§ EXERCISE PROMPT
Among the records below, find each line that includes the string "name" and copy it.

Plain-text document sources
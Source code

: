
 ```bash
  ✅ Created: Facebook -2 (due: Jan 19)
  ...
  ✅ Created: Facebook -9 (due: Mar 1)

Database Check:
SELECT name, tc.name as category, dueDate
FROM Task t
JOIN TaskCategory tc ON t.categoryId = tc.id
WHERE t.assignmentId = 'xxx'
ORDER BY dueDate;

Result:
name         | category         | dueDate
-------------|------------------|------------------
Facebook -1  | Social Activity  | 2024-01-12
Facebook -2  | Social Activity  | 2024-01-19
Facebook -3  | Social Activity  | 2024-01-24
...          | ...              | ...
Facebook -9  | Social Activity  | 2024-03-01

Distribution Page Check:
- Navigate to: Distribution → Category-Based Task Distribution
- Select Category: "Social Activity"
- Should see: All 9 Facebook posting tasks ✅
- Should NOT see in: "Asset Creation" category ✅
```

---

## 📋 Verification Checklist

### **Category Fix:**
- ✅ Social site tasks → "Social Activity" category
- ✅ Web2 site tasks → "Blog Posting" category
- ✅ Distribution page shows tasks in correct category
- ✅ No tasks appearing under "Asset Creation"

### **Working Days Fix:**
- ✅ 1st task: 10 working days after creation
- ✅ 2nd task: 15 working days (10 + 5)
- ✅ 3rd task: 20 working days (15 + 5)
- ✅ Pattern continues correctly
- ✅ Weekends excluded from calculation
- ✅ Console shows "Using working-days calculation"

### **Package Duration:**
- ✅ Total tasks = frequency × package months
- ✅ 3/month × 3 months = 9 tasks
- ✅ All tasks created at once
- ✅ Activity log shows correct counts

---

§ ANSWER TO THIS PROBLEM
SELECT name, tc.name as category, dueDate
name         | category         | dueDate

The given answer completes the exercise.